**Pictures paired with source code**.
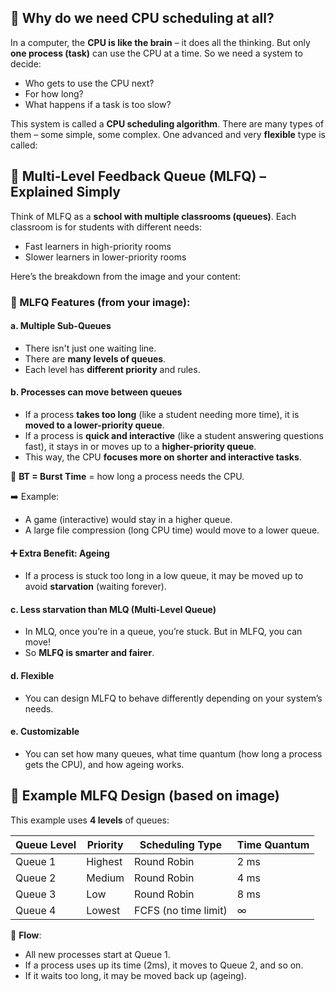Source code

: ## 🧠 Why do we need CPU scheduling at all?

In a computer, the **CPU is like the brain** – it does all the thinking. But only **one process (task)** can use the CPU at a time. So we need a system to decide:

* Who gets to use the CPU next?
* For how long?
* What happens if a task is too slow?

This system is called a **CPU scheduling algorithm**. There are many types of them – some simple, some complex. One advanced and very **flexible** type is called:

## 🔁 **Multi-Level Feedback Queue (MLFQ)** – Explained Simply

Think of MLFQ as a **school with multiple classrooms (queues)**. Each classroom is for students with different needs:

* Fast learners in high-priority rooms
* Slower learners in lower-priority rooms

Here’s the breakdown from the image and your content:

### 📌 MLFQ Features (from your image):

#### a. **Multiple Sub-Queues**

* There isn't just one waiting line.
* There are **many levels of queues**.
* Each level has **different priority** and rules.

#### b. **Processes can move between queues**

* If a process **takes too long** (like a student needing more time), it is **moved to a lower-priority queue**.
* If a process is **quick and interactive** (like a student answering questions fast), it stays in or moves up to a **higher-priority queue**.
* This way, the CPU **focuses more on shorter and interactive tasks**.

📝 **BT = Burst Time** = how long a process needs the CPU.

➡️ Example:

* A game (interactive) would stay in a higher queue.
* A large file compression (long CPU time) would move to a lower queue.

#### ➕ Extra Benefit: **Ageing**

* If a process is stuck too long in a low queue, it may be moved up to avoid **starvation** (waiting forever).

#### c. **Less starvation than MLQ (Multi-Level Queue)**

* In MLQ, once you’re in a queue, you’re stuck. But in MLFQ, you can move!
* So **MLFQ is smarter and fairer**.

#### d. **Flexible**

* You can design MLFQ to behave differently depending on your system’s needs.

#### e. **Customizable**

* You can set how many queues, what time quantum (how long a process gets the CPU), and how ageing works.

## 🧱 Example MLFQ Design (based on image)

This example uses **4 levels** of queues:

| Queue Level | Priority | Scheduling Type      | Time Quantum |
| ----------- | -------- | -------------------- | ------------ |
| Queue 1     | Highest  | Round Robin          | 2 ms         |
| Queue 2     | Medium   | Round Robin          | 4 ms         |
| Queue 3     | Low      | Round Robin          | 8 ms         |
| Queue 4     | Lowest   | FCFS (no time limit) | ∞            |

🔄 **Flow**:

* All new processes start at Queue 1.
* If a process uses up its time (2ms), it moves to Queue 2, and so on.
* If it waits too long, it may be moved back up (ageing).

**Required action**. Exactly as given, transcribe every line of the data, but not its images.

**Expected output**.
Source code

: ## 🧠 Why do we need CPU scheduling at all?

In a computer, the **CPU is like the brain** – it does all the thinking. But only **one process (task)** can use the CPU at a time. So we need a system to decide:

* Who gets to use the CPU next?
* For how long?
* What happens if a task is too slow?

This system is called a **CPU scheduling algorithm**. There are many types of them – some simple, some complex. One advanced and very **flexible** type is called:

## 🔁 **Multi-Level Feedback Queue (MLFQ)** – Explained Simply

Think of MLFQ as a **school with multiple classrooms (queues)**. Each classroom is for students with different needs:

* Fast learners in high-priority rooms
* Slower learners in lower-priority rooms

Here’s the breakdown from the image and your content:

### 📌 MLFQ Features (from your image):

#### a. **Multiple Sub-Queues**

* There isn't just one waiting line.
* There are **many levels of queues**.
* Each level has **different priority** and rules.

#### b. **Processes can move between queues**

* If a process **takes too long** (like a student needing more time), it is **moved to a lower-priority queue**.
* If a process is **quick and interactive** (like a student answering questions fast), it stays in or moves up to a **higher-priority queue**.
* This way, the CPU **focuses more on shorter and interactive tasks**.

📝 **BT = Burst Time** = how long a process needs the CPU.

➡️ Example:

* A game (interactive) would stay in a higher queue.
* A large file compression (long CPU time) would move to a lower queue.

#### ➕ Extra Benefit: **Ageing**

* If a process is stuck too long in a low queue, it may be moved up to avoid **starvation** (waiting forever).

#### c. **Less starvation than MLQ (Multi-Level Queue)**

* In MLQ, once you’re in a queue, you’re stuck. But in MLFQ, you can move!
* So **MLFQ is smarter and fairer**.

#### d. **Flexible**

* You can design MLFQ to behave differently depending on your system’s needs.

#### e. **Customizable**

* You can set how many queues, what time quantum (how long a process gets the CPU), and how ageing works.

## 🧱 Example MLFQ Design (based on image)

This example uses **4 levels** of queues:

| Queue Level | Priority | Scheduling Type      | Time Quantum |
| ----------- | -------- | -------------------- | ------------ |
| Queue 1     | Highest  | Round Robin          | 2 ms         |
| Queue 2     | Medium   | Round Robin          | 4 ms         |
| Queue 3     | Low      | Round Robin          | 8 ms         |
| Queue 4     | Lowest   | FCFS (no time limit) | ∞            |

🔄 **Flow**:

* All new processes start at Queue 1.
* If a process uses up its time (2ms), it moves to Queue 2, and so on.
* If it waits too long, it may be moved back up (ageing).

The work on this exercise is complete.